Dataset records:
:::

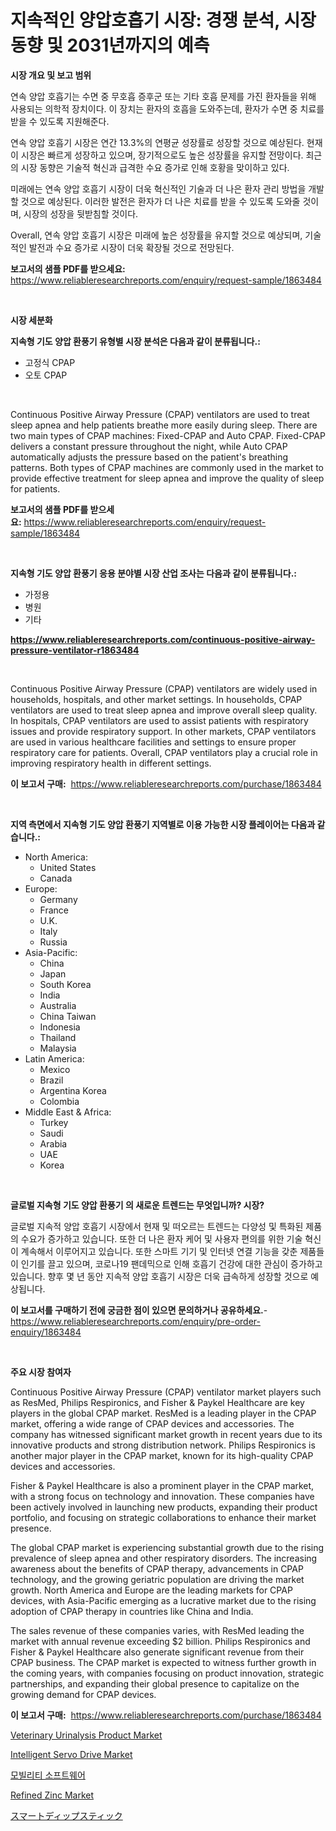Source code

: <p><h1>지속적인 양압호흡기 시장: 경쟁 분석, 시장 동향 및 2031년까지의 예측</h1></p><p><strong>시장 개요 및 보고 범위</strong></p>
<p><p>연속 양압 호흡기는 수면 중 무호흡 증후군 또는 기타 호흡 문제를 가진 환자들을 위해 사용되는 의학적 장치이다. 이 장치는 환자의 호흡을 도와주는데, 환자가 수면 중 치료를 받을 수 있도록 지원해준다.</p><p>연속 양압 호흡기 시장은 연간 13.3%의 연평균 성장률로 성장할 것으로 예상된다. 현재 이 시장은 빠르게 성장하고 있으며, 장기적으로도 높은 성장률을 유지할 전망이다. 최근의 시장 동향은 기술적 혁신과 급격한 수요 증가로 인해 호황을 맞이하고 있다.</p><p>미래에는 연속 양압 호흡기 시장이 더욱 혁신적인 기술과 더 나은 환자 관리 방법을 개발할 것으로 예상된다. 이러한 발전은 환자가 더 나은 치료를 받을 수 있도록 도와줄 것이며, 시장의 성장을 뒷받침할 것이다.</p><p>Overall, 연속 양압 호흡기 시장은 미래에 높은 성장률을 유지할 것으로 예상되며, 기술적인 발전과 수요 증가로 시장이 더욱 확장될 것으로 전망된다.</p></p>
<p><strong>보고서의 샘플 PDF를 받으세요:</strong> <a href="https://www.reliableresearchreports.com/enquiry/request-sample/1863484">https://www.reliableresearchreports.com/enquiry/request-sample/1863484</a></p>
<p>&nbsp;</p>
<p><strong>시장 세분화</strong></p>
<p><strong>지속형 기도 양압 환풍기 유형별 시장 분석은 다음과 같이 분류됩니다.:</strong></p>
<p><ul><li>고정식 CPAP</li><li>오토 CPAP</li></ul></p>
<p>&nbsp;</p>
<p><p>Continuous Positive Airway Pressure (CPAP) ventilators are used to treat sleep apnea and help patients breathe more easily during sleep. There are two main types of CPAP machines: Fixed-CPAP and Auto CPAP. Fixed-CPAP delivers a constant pressure throughout the night, while Auto CPAP automatically adjusts the pressure based on the patient's breathing patterns. Both types of CPAP machines are commonly used in the market to provide effective treatment for sleep apnea and improve the quality of sleep for patients.</p></p>
<p><strong>보고서의 샘플 PDF를 받으세요:</strong>&nbsp;<a href="https://www.reliableresearchreports.com/enquiry/request-sample/1863484">https://www.reliableresearchreports.com/enquiry/request-sample/1863484</a></p>
<p>&nbsp;</p>
<p><strong> 지속형 기도 양압 환풍기 응용 분야별 시장 산업 조사는 다음과 같이 분류됩니다.:</strong></p>
<p><ul><li>가정용</li><li>병원</li><li>기타</li></ul></p>
<p><strong><a href="https://www.reliableresearchreports.com/continuous-positive-airway-pressure-ventilator-r1863484">https://www.reliableresearchreports.com/continuous-positive-airway-pressure-ventilator-r1863484</a></strong></p>
<p>&nbsp;</p>
<p><p>Continuous Positive Airway Pressure (CPAP) ventilators are widely used in households, hospitals, and other market settings. In households, CPAP ventilators are used to treat sleep apnea and improve overall sleep quality. In hospitals, CPAP ventilators are used to assist patients with respiratory issues and provide respiratory support. In other markets, CPAP ventilators are used in various healthcare facilities and settings to ensure proper respiratory care for patients. Overall, CPAP ventilators play a crucial role in improving respiratory health in different settings.</p></p>
<p><strong>이 보고서 구매:</strong>&nbsp; <a href="https://www.reliableresearchreports.com/purchase/1863484">https://www.reliableresearchreports.com/purchase/1863484</a></p>
<p>&nbsp;</p>
<p><strong>지역 측면에서 지속형 기도 양압 환풍기 지역별로 이용 가능한 시장 플레이어는 다음과 같습니다.:</strong></p>
<p><ul>
    <li>
        North America:
        <ul>
            <li>United States</li>
            <li>Canada</li>
        </ul>
    </li>
    <li>
        Europe:
        <ul>
            <li>Germany</li>
            <li>France</li>
            <li>U.K.</li>
            <li>Italy</li>
            <li>Russia</li>
        </ul>
    </li>
    <li>
        Asia-Pacific:
        <ul>
            <li>China</li>
            <li>Japan</li>
            <li>South Korea</li>
            <li>India</li>
            <li>Australia</li>
            <li>China Taiwan</li>
            <li>Indonesia</li>
            <li>Thailand</li>
            <li>Malaysia</li>
        </ul>
    </li>
    <li>
        Latin America:
        <ul>
            <li>Mexico</li>
            <li>Brazil</li>
            <li>Argentina Korea</li>
            <li>Colombia</li>
        </ul>
    </li>
    <li>
        Middle East & Africa:
        <ul>
            <li>Turkey</li>
            <li>Saudi</li>
            <li>Arabia</li>
            <li>UAE</li>
            <li>Korea</li>
        </ul>
    </li>
    </ul></p>
<p>&nbsp;</p>
<p><strong>글로벌 지속형 기도 양압 환풍기 의 새로운 트렌드는 무엇입니까? 시장?</strong></p>
<p><p>글로벌 지속적 양압 호흡기 시장에서 현재 및 떠오르는 트렌드는 다양성 및 특화된 제품의 수요가 증가하고 있습니다. 또한 더 나은 환자 케어 및 사용자 편의를 위한 기술 혁신이 계속해서 이루어지고 있습니다. 또한 스마트 기기 및 인터넷 연결 기능을 갖춘 제품들이 인기를 끌고 있으며, 코로나19 팬데믹으로 인해 호흡기 건강에 대한 관심이 증가하고 있습니다. 향후 몇 년 동안 지속적 양압 호흡기 시장은 더욱 급속하게 성장할 것으로 예상됩니다.</p></p>
<p><strong>이 보고서를 구매하기 전에 궁금한 점이 있으면 문의하거나 공유하세요.</strong>- <a href="https://www.reliableresearchreports.com/enquiry/pre-order-enquiry/1863484">https://www.reliableresearchreports.com/enquiry/pre-order-enquiry/1863484</a></p>
<p>&nbsp;</p>
<p><strong>주요 시장 참여자</strong></p>
<p><p>Continuous Positive Airway Pressure (CPAP) ventilator market players such as ResMed, Philips Respironics, and Fisher & Paykel Healthcare are key players in the global CPAP market. ResMed is a leading player in the CPAP market, offering a wide range of CPAP devices and accessories. The company has witnessed significant market growth in recent years due to its innovative products and strong distribution network. Philips Respironics is another major player in the CPAP market, known for its high-quality CPAP devices and accessories. </p><p>Fisher & Paykel Healthcare is also a prominent player in the CPAP market, with a strong focus on technology and innovation. These companies have been actively involved in launching new products, expanding their product portfolio, and focusing on strategic collaborations to enhance their market presence.</p><p>The global CPAP market is experiencing substantial growth due to the rising prevalence of sleep apnea and other respiratory disorders. The increasing awareness about the benefits of CPAP therapy, advancements in CPAP technology, and the growing geriatric population are driving the market growth. North America and Europe are the leading markets for CPAP devices, with Asia-Pacific emerging as a lucrative market due to the rising adoption of CPAP therapy in countries like China and India.</p><p>The sales revenue of these companies varies, with ResMed leading the market with annual revenue exceeding $2 billion. Philips Respironics and Fisher & Paykel Healthcare also generate significant revenue from their CPAP business. The CPAP market is expected to witness further growth in the coming years, with companies focusing on product innovation, strategic partnerships, and expanding their global presence to capitalize on the growing demand for CPAP devices.</p></p>
<p><strong>이 보고서 구매:</strong>&nbsp;&nbsp;<a href="https://www.reliableresearchreports.com/purchase/1863484">https://www.reliableresearchreports.com/purchase/1863484</a></p>
<p><p><a href="https://meowing-lemming-dd3.notion.site/Veterinary-Urinalysis-Product-Market-Analysis-Its-CAGR-Market-Segmentation-and-Global-Industry-Ove-8b595dba695b43b8a648a88f89dd2e6c">Veterinary Urinalysis Product Market</a></p><p><a href="https://medium.com/@elizbethsmithb208/intelligent-servo-drive-market-size-and-market-trends-complete-industry-overview-2024-to-2031-3f7ba618eb3f">Intelligent Servo Drive Market</a></p><p><a href="https://medium.com/@carmellalang1/%EC%9D%B4%EB%8F%99%EC%84%B1-%EC%86%8C%ED%94%84%ED%8A%B8%EC%9B%A8%EC%96%B4-%EC%8B%9C%EC%9E%A5-%EC%84%B1%EA%B3%B5%EC%A0%81%EC%9D%B8-%EB%B9%84%EC%A6%88%EB%8B%88%EC%8A%A4-%EC%A0%84%EB%9E%B5%EC%9D%98-%EC%97%B4%EC%87%A0-2031%EB%85%84%EA%B9%8C%EC%A7%80-%EC%98%88%EC%B8%A1-94b58a85d860">모빌리티 소프트웨어</a></p><p><a href="https://issuu.com/reportprime-2/docs/refined-zinc-market-size-2030.pptx">Refined Zinc Market</a></p><p><a href="https://medium.com/@reyeshowell655/%E3%82%B9%E3%83%9E%E3%83%BC%E3%83%88%E3%83%87%E3%82%A3%E3%83%83%E3%83%97%E3%82%B9%E3%83%86%E3%82%A3%E3%83%83%E3%82%AF%E5%B8%82%E5%A0%B4-%E5%B8%82%E5%A0%B4%E3%82%B7%E3%82%A7%E3%82%A2-%E5%B8%82%E5%A0%B4%E3%83%88%E3%83%AC%E3%83%B3%E3%83%89-%E3%81%8A%E3%82%88%E3%81%B3%E5%B0%86%E6%9D%A5%E3%81%AE%E6%88%90%E9%95%B7%E3%82%92%E6%8E%A2%E3%82%8B-1029bddc1f96">スマートディップスティック</a></p></p>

:::

Task details:
Will you return exactly the lines above from the one with "<li>Malaysia</li>" down to the one with "<p><strong>주요 시장 참여자</strong></p>", counting both as part of the range?

Answer to this task:
            <li>Malaysia</li>
        </ul>
    </li>
    <li>
        Latin America:
        <ul>
            <li>Mexico</li>
            <li>Brazil</li>
            <li>Argentina Korea</li>
            <li>Colombia</li>
        </ul>
    </li>
    <li>
        Middle East & Africa:
        <ul>
            <li>Turkey</li>
            <li>Saudi</li>
            <li>Arabia</li>
            <li>UAE</li>
            <li>Korea</li>
        </ul>
    </li>
    </ul></p>
<p>&nbsp;</p>
<p><strong>글로벌 지속형 기도 양압 환풍기 의 새로운 트렌드는 무엇입니까? 시장?</strong></p>
<p><p>글로벌 지속적 양압 호흡기 시장에서 현재 및 떠오르는 트렌드는 다양성 및 특화된 제품의 수요가 증가하고 있습니다. 또한 더 나은 환자 케어 및 사용자 편의를 위한 기술 혁신이 계속해서 이루어지고 있습니다. 또한 스마트 기기 및 인터넷 연결 기능을 갖춘 제품들이 인기를 끌고 있으며, 코로나19 팬데믹으로 인해 호흡기 건강에 대한 관심이 증가하고 있습니다. 향후 몇 년 동안 지속적 양압 호흡기 시장은 더욱 급속하게 성장할 것으로 예상됩니다.</p></p>
<p><strong>이 보고서를 구매하기 전에 궁금한 점이 있으면 문의하거나 공유하세요.</strong>- <a href="https://www.reliableresearchreports.com/enquiry/pre-order-enquiry/1863484">https://www.reliableresearchreports.com/enquiry/pre-order-enquiry/1863484</a></p>
<p>&nbsp;</p>
<p><strong>주요 시장 참여자</strong></p>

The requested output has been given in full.